- _Exercise_
Without the pictures, output the records below word for word.

──────────────────────────────

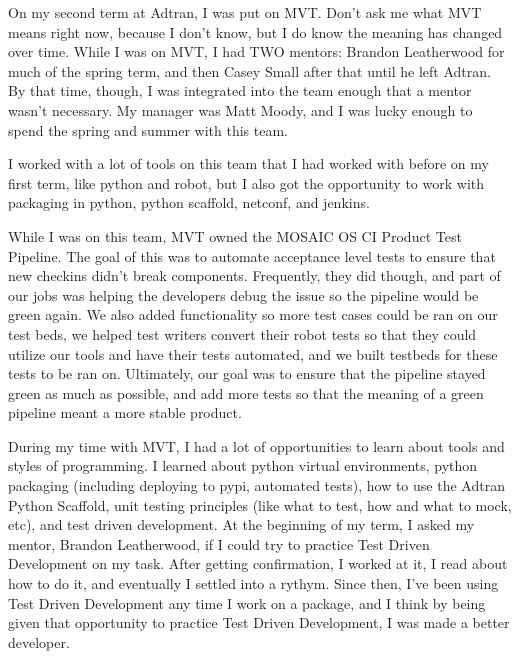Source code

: \documentclass[12pt, letterpaper]{article}
\begin{document}
\par
On my second term at Adtran, I was put on MVT. Don't ask me what MVT means right now, because I
don't know, but I do know the meaning has changed over time. While I was on MVT, I had TWO mentors:
Brandon Leatherwood for much of the spring term, and then Casey Small after that until he left
Adtran. By that time, though, I was integrated into the team enough that a mentor wasn't necessary.
My manager was Matt Moody, and I was lucky enough to spend the spring and summer with this team.

\par
I worked with a lot of tools on this team that I had worked with before on my first term,
like python and robot, but I also got the opportunity to work with packaging in python, python scaffold, netconf, and jenkins.

\par
While I was on this team, MVT owned the MOSAIC OS CI Product Test Pipeline. The goal of this was to
automate acceptance level tests to ensure that new checkins didn't break components. Frequently,
they did though, and part of our jobs was helping the developers debug the issue so the pipeline
would be green again. We also added functionality so more test cases could be ran on our test beds,
we helped test writers convert their robot tests so that they could utilize our tools and have
their tests automated, and we built testbeds for these tests to be ran on. Ultimately, our goal was
to ensure that the pipeline stayed green as much as possible, and add more tests so that the
meaning of a green pipeline meant a more stable product.

\par
During my time with MVT, I had a lot of opportunities to learn about tools and styles of
programming. I learned about python virtual environments, python packaging (including deploying to
pypi, automated tests), how to use the Adtran Python Scaffold, unit testing principles (like what
to test, how and what to mock, etc), and test driven development. At the beginning of my term, I
asked my mentor, Brandon Leatherwood, if I could try to practice Test Driven Development on my
task. After getting confirmation, I worked at it, I read about how to do it, and eventually I
settled into a rythym. Since then, I've been using Test Driven Development any time I work on a
package, and I think by being given that opportunity to practice Test Driven Development, I was
made a better developer.
\end{document}
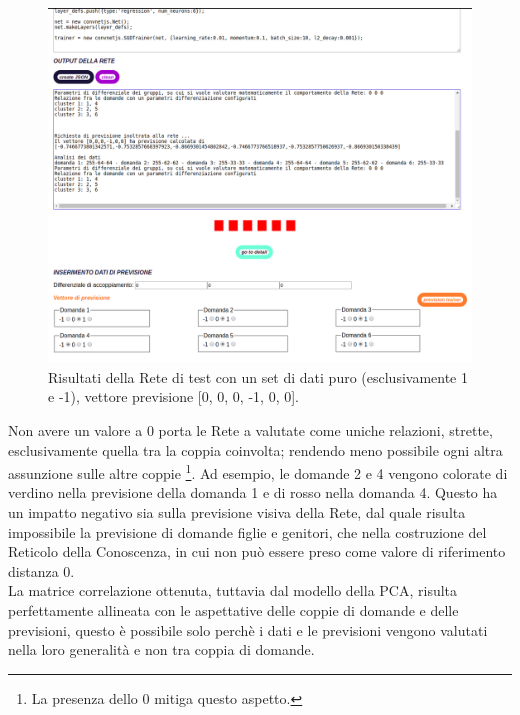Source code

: \begin{figure}[H]
\centering
	\includegraphics[width=1\linewidth]{./image/RetediProva_generatorinputpuro3.png}
	\caption{Risultati della Rete di test con un set di dati puro (esclusivamente 1 e -1), vettore previsione [0, 0, 0, -1, 0, 0].}
	\label{Risultati della Rete di test con un set di dati puro (esclusivamente 1 e -1), vettore previsione [0, 0, 0, -1, 0, 0].}
\end{figure}
\noindent
Non avere un valore a 0 porta le Rete a valutate come uniche relazioni, strette, esclusivamente quella tra la coppia coinvolta; rendendo meno possibile ogni altra assunzione sulle altre coppie \footnote{La presenza dello 0 mitiga questo aspetto.}. Ad esempio, le domande 2 e 4 vengono colorate di verdino nella previsione della domanda 1 e di rosso nella domanda 4. Questo ha un impatto negativo sia sulla previsione visiva della Rete, dal quale risulta impossibile la previsione di domande figlie e genitori, che nella costruzione del Reticolo della Conoscenza, in cui non può essere preso come valore di riferimento distanza 0.\\
La matrice correlazione ottenuta, tuttavia dal modello della PCA, risulta perfettamente allineata con le aspettative delle coppie di domande e delle previsioni, questo \`e possibile solo perch\`e i dati e le previsioni vengono valutati nella loro generalit\`a e non tra coppia di domande.


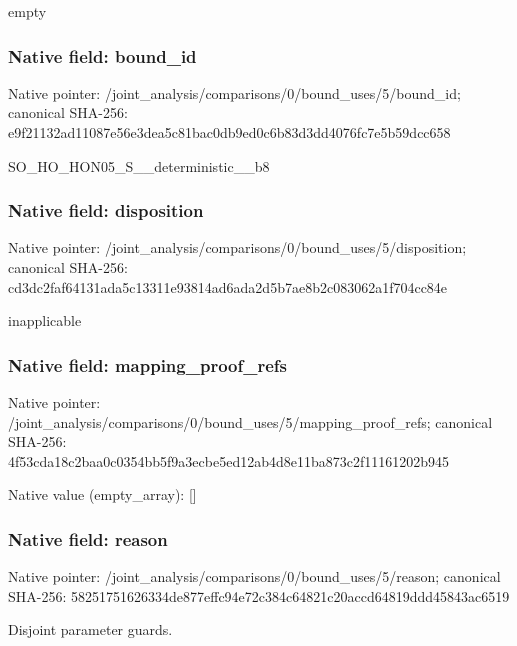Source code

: \documentclass[10pt,a4paper]{article}
\begin{document}
\begingroup\raggedright\sloppy empty\par\endgroup

\subsubsection{Native field: bound\_\allowbreak{}id}
Native pointer: /joint\_\allowbreak{}analysis/comparisons/0/bound\_\allowbreak{}uses/5/bound\_\allowbreak{}id; canonical SHA-256: e9f21132ad11087e56e3dea5c81bac0db9ed0c6b83d3dd4076fc7e5b59dcc658

\begingroup\raggedright\sloppy SO\_\allowbreak{}HO\_\allowbreak{}HON05\_\allowbreak{}S\_\allowbreak{}\_\allowbreak{}deterministic\_\allowbreak{}\_\allowbreak{}b8\par\endgroup

\subsubsection{Native field: disposition}
Native pointer: /joint\_\allowbreak{}analysis/comparisons/0/bound\_\allowbreak{}uses/5/disposition; canonical SHA-256: cd3dc2faf64131ada5c13311e93814ad6ada2d5b7ae8b2c083062a1f704cc84e

\begingroup\raggedright\sloppy inapplicable\par\endgroup

\subsubsection{Native field: mapping\_\allowbreak{}proof\_\allowbreak{}refs}
Native pointer: /joint\_\allowbreak{}analysis/comparisons/0/bound\_\allowbreak{}uses/5/mapping\_\allowbreak{}proof\_\allowbreak{}refs; canonical SHA-256: 4f53cda18c2baa0c0354bb5f9a3ecbe5ed12ab4d8e11ba873c2f11161202b945

Native value (empty\_\allowbreak{}array): []

\subsubsection{Native field: reason}
Native pointer: /joint\_\allowbreak{}analysis/comparisons/0/bound\_\allowbreak{}uses/5/reason; canonical SHA-256: 58251751626334de877effc94e72c384c64821c20accd64819ddd45843ac6519

\begingroup\raggedright\sloppy Disjoint parameter guards.\par\endgroup
\end{document}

──────────────────────────────

- _Response to the task_
Source code

: \documentclass[12pt, letterpaper]{article}
\begin{document}
\par
On my second term at Adtran, I was put on MVT. Don't ask me what MVT means right now, because I
don't know, but I do know the meaning has changed over time. While I was on MVT, I had TWO mentors:
Brandon Leatherwood for much of the spring term, and then Casey Small after that until he left
Adtran. By that time, though, I was integrated into the team enough that a mentor wasn't necessary.
My manager was Matt Moody, and I was lucky enough to spend the spring and summer with this team.

\par
I worked with a lot of tools on this team that I had worked with before on my first term,
like python and robot, but I also got the opportunity to work with packaging in python, python scaffold, netconf, and jenkins.

\par
While I was on this team, MVT owned the MOSAIC OS CI Product Test Pipeline. The goal of this was to
automate acceptance level tests to ensure that new checkins didn't break components. Frequently,
they did though, and part of our jobs was helping the developers debug the issue so the pipeline
would be green again. We also added functionality so more test cases could be ran on our test beds,
we helped test writers convert their robot tests so that they could utilize our tools and have
their tests automated, and we built testbeds for these tests to be ran on. Ultimately, our goal was
to ensure that the pipeline stayed green as much as possible, and add more tests so that the
meaning of a green pipeline meant a more stable product.

\par
During my time with MVT, I had a lot of opportunities to learn about tools and styles of
programming. I learned about python virtual environments, python packaging (including deploying to
pypi, automated tests), how to use the Adtran Python Scaffold, unit testing principles (like what
to test, how and what to mock, etc), and test driven development. At the beginning of my term, I
asked my mentor, Brandon Leatherwood, if I could try to practice Test Driven Development on my
task. After getting confirmation, I worked at it, I read about how to do it, and eventually I
settled into a rythym. Since then, I've been using Test Driven Development any time I work on a
package, and I think by being given that opportunity to practice Test Driven Development, I was
made a better developer.
\end{document}
Source code

: \begin{figure}[H]
\centering
	\includegraphics[width=1\linewidth]{./image/RetediProva_generatorinputpuro3.png}
	\caption{Risultati della Rete di test con un set di dati puro (esclusivamente 1 e -1), vettore previsione [0, 0, 0, -1, 0, 0].}
	\label{Risultati della Rete di test con un set di dati puro (esclusivamente 1 e -1), vettore previsione [0, 0, 0, -1, 0, 0].}
\end{figure}
\noindent
Non avere un valore a 0 porta le Rete a valutate come uniche relazioni, strette, esclusivamente quella tra la coppia coinvolta; rendendo meno possibile ogni altra assunzione sulle altre coppie \footnote{La presenza dello 0 mitiga questo aspetto.}. Ad esempio, le domande 2 e 4 vengono colorate di verdino nella previsione della domanda 1 e di rosso nella domanda 4. Questo ha un impatto negativo sia sulla previsione visiva della Rete, dal quale risulta impossibile la previsione di domande figlie e genitori, che nella costruzione del Reticolo della Conoscenza, in cui non può essere preso come valore di riferimento distanza 0.\\
La matrice correlazione ottenuta, tuttavia dal modello della PCA, risulta perfettamente allineata con le aspettative delle coppie di domande e delle previsioni, questo \`e possibile solo perch\`e i dati e le previsioni vengono valutati nella loro generalit\`a e non tra coppia di domande.


Source code

: \documentclass[10pt,a4paper]{article}
\begin{document}
\begingroup\raggedright\sloppy empty\par\endgroup

\subsubsection{Native field: bound\_\allowbreak{}id}
Native pointer: /joint\_\allowbreak{}analysis/comparisons/0/bound\_\allowbreak{}uses/5/bound\_\allowbreak{}id; canonical SHA-256: e9f21132ad11087e56e3dea5c81bac0db9ed0c6b83d3dd4076fc7e5b59dcc658

\begingroup\raggedright\sloppy SO\_\allowbreak{}HO\_\allowbreak{}HON05\_\allowbreak{}S\_\allowbreak{}\_\allowbreak{}deterministic\_\allowbreak{}\_\allowbreak{}b8\par\endgroup

\subsubsection{Native field: disposition}
Native pointer: /joint\_\allowbreak{}analysis/comparisons/0/bound\_\allowbreak{}uses/5/disposition; canonical SHA-256: cd3dc2faf64131ada5c13311e93814ad6ada2d5b7ae8b2c083062a1f704cc84e

\begingroup\raggedright\sloppy inapplicable\par\endgroup

\subsubsection{Native field: mapping\_\allowbreak{}proof\_\allowbreak{}refs}
Native pointer: /joint\_\allowbreak{}analysis/comparisons/0/bound\_\allowbreak{}uses/5/mapping\_\allowbreak{}proof\_\allowbreak{}refs; canonical SHA-256: 4f53cda18c2baa0c0354bb5f9a3ecbe5ed12ab4d8e11ba873c2f11161202b945

Native value (empty\_\allowbreak{}array): []

\subsubsection{Native field: reason}
Native pointer: /joint\_\allowbreak{}analysis/comparisons/0/bound\_\allowbreak{}uses/5/reason; canonical SHA-256: 58251751626334de877effc94e72c384c64821c20accd64819ddd45843ac6519

\begingroup\raggedright\sloppy Disjoint parameter guards.\par\endgroup
\end{document}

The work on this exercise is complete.